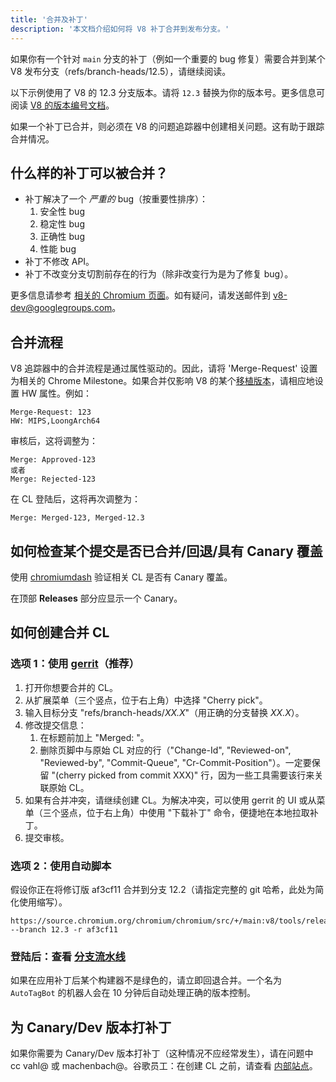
 ```yaml
---
title: '合并及补丁'
description: '本文档介绍如何将 V8 补丁合并到发布分支。'
---
```

如果你有一个针对 `main` 分支的补丁（例如一个重要的 bug 修复）需要合并到某个 V8 发布分支（refs/branch-heads/12.5），请继续阅读。

以下示例使用了 V8 的 12.3 分支版本。请将 `12.3` 替换为你的版本号。更多信息可阅读 [V8 的版本编号文档](/docs/version-numbers)。

如果一个补丁已合并，则必须在 V8 的问题追踪器中创建相关问题。这有助于跟踪合并情况。

## 什么样的补丁可以被合并？

- 补丁解决了一个 *严重的* bug（按重要性排序）：
    1. 安全性 bug
    1. 稳定性 bug
    1. 正确性 bug
    1. 性能 bug
- 补丁不修改 API。
- 补丁不改变分支切割前存在的行为（除非改变行为是为了修复 bug）。

更多信息请参考 [相关的 Chromium 页面](https://chromium.googlesource.com/chromium/src/+/HEAD/docs/process/merge_request.md)。如有疑问，请发送邮件到 v8-dev@googlegroups.com。

## 合并流程

V8 追踪器中的合并流程是通过属性驱动的。因此，请将 'Merge-Request' 设置为相关的 Chrome Milestone。如果合并仅影响 V8 的某个[移植版本](https://v8.dev/docs/ports)，请相应地设置 HW 属性。例如：

```
Merge-Request: 123
HW: MIPS,LoongArch64
```

审核后，这将调整为：

```
Merge: Approved-123
或者
Merge: Rejected-123
```

在 CL 登陆后，这将再次调整为：

```
Merge: Merged-123, Merged-12.3
```

## 如何检查某个提交是否已合并/回退/具有 Canary 覆盖

使用 [chromiumdash](https://chromiumdash.appspot.com/commit/) 验证相关 CL 是否有 Canary 覆盖。


在顶部 **Releases** 部分应显示一个 Canary。

## 如何创建合并 CL

### 选项 1：使用 [gerrit](https://chromium-review.googlesource.com/)（推荐）


1. 打开你想要合并的 CL。
2. 从扩展菜单（三个竖点，位于右上角）中选择 "Cherry pick"。
3. 输入目标分支 "refs/branch-heads/*XX.X*"（用正确的分支替换 *XX.X*）。
4. 修改提交信息：
   1. 在标题前加上 "Merged: "。
   2. 删除页脚中与原始 CL 对应的行（"Change-Id", "Reviewed-on", "Reviewed-by", "Commit-Queue", "Cr-Commit-Position"）。一定要保留 "(cherry picked from commit XXX)" 行，因为一些工具需要该行来关联原始 CL。
5. 如果有合并冲突，请继续创建 CL。为解决冲突，可以使用 gerrit 的 UI 或从菜单（三个竖点，位于右上角）中使用 "下载补丁" 命令，便捷地在本地拉取补丁。
6. 提交审核。

### 选项 2：使用自动脚本

假设你正在将修订版 af3cf11 合并到分支 12.2（请指定完整的 git 哈希，此处为简化使用缩写）。

```
https://source.chromium.org/chromium/chromium/src/+/main:v8/tools/release/merge_to_branch_gerrit.py --branch 12.3 -r af3cf11
```


### 登陆后：查看 [分支流水线](https://ci.chromium.org/p/v8)

如果在应用补丁后某个构建器不是绿色的，请立即回退合并。一个名为 `AutoTagBot` 的机器人会在 10 分钟后自动处理正确的版本控制。

## 为 Canary/Dev 版本打补丁

如果你需要为 Canary/Dev 版本打补丁（这种情况不应经常发生），请在问题中 cc vahl@ 或 machenbach@。谷歌员工：在创建 CL 之前，请查看 [内部站点](http://g3doc/company/teams/v8/patching_a_version)。

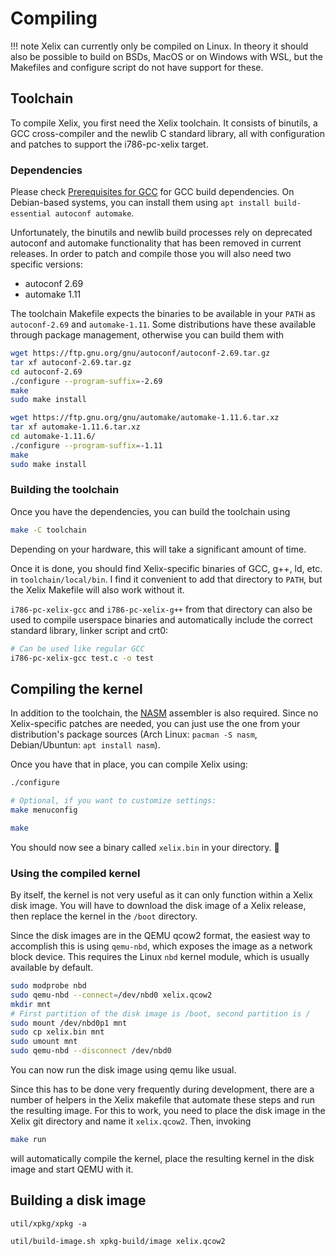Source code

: # Compiling

!!! note
	Xelix can currently only be compiled on Linux. In theory it should also be possible to build on BSDs, MacOS or on Windows with WSL, but the Makefiles and configure script do not have support for these.

## Toolchain

To compile Xelix, you first need the Xelix toolchain. It consists of binutils, a GCC cross-compiler and the newlib C standard library, all with configuration and patches to support the i786-pc-xelix target.

### Dependencies

Please check [Prerequisites for GCC](https://gcc.gnu.org/install/prerequisites.html) for GCC build dependencies. On Debian-based systems, you can install them using `apt install build-essential autoconf automake`.

Unfortunately, the binutils and newlib build processes rely on deprecated autoconf and automake functionality that has been removed in current releases. In order to patch and compile those you will also need two specific versions:

  * autoconf 2.69
  * automake 1.11

The toolchain Makefile expects the binaries to be available in your `PATH` as `autoconf-2.69` and `automake-1.11`. Some distributions have these available through package management, otherwise you can build them with

```bash
wget https://ftp.gnu.org/gnu/autoconf/autoconf-2.69.tar.gz
tar xf autoconf-2.69.tar.gz
cd autoconf-2.69
./configure --program-suffix=-2.69
make
sudo make install

wget https://ftp.gnu.org/gnu/automake/automake-1.11.6.tar.xz
tar xf automake-1.11.6.tar.xz
cd automake-1.11.6/
./configure --program-suffix=-1.11
make
sudo make install
```


### Building the toolchain

Once you have the dependencies, you can build the toolchain using

```bash
make -C toolchain
```

Depending on your hardware, this will take a significant amount of time.

Once it is done, you should find Xelix-specific binaries of GCC, g++, ld, etc. in `toolchain/local/bin`. I find it convenient to add that directory to `PATH`, but the Xelix Makefile will also work without it.

`i786-pc-xelix-gcc` and `i786-pc-xelix-g++` from that directory can also be used to compile userspace binaries and automatically include the correct standard library, linker script and crt0:

```bash
# Can be used like regular GCC
i786-pc-xelix-gcc test.c -o test
```

## Compiling the kernel

In addition to the toolchain, the [NASM](https://www.nasm.us/) assembler is also required. Since no Xelix-specific patches are needed, you can just use the one from your distribution's package sources (Arch Linux: `pacman -S nasm`, Debian/Ubuntun: `apt install nasm`).

Once you have that in place, you can compile Xelix using:

```bash
./configure

# Optional, if you want to customize settings:
make menuconfig

make
```

You should now see a binary called `xelix.bin` in your directory. 🎉

### Using the compiled kernel

By itself, the kernel is not very useful as it can only function within a Xelix disk image. You will have to download the disk image of a Xelix release, then replace the kernel in the `/boot` directory.

Since the disk images are in the QEMU qcow2 format, the easiest way to accomplish this is using `qemu-nbd`, which exposes the image as a network block device. This requires the Linux `nbd` kernel module, which is usually available by default.

```bash
sudo modprobe nbd
sudo qemu-nbd --connect=/dev/nbd0 xelix.qcow2
mkdir mnt
# First partition of the disk image is /boot, second partition is /
sudo mount /dev/nbd0p1 mnt
sudo cp xelix.bin mnt
sudo umount mnt
sudo qemu-nbd --disconnect /dev/nbd0
```

You can now run the disk image using qemu like usual.

Since this has to be done very frequently during development, there are a number of helpers in the Xelix makefile that automate these steps and run the resulting image. For this to work, you need to place the disk image in the Xelix git directory and name it `xelix.qcow2`. Then, invoking

```bash
make run
```

will automatically compile the kernel, place the resulting kernel in the disk image and start QEMU with it.


## Building a disk image

```
util/xpkg/xpkg -a
```

```
util/build-image.sh xpkg-build/image xelix.qcow2
```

**EXERCISE GOAL**: Within the records above, how many lines include the word "xpkg"? Only the number is wanted.

**SOLUTION TO THIS PROBLEM**: 2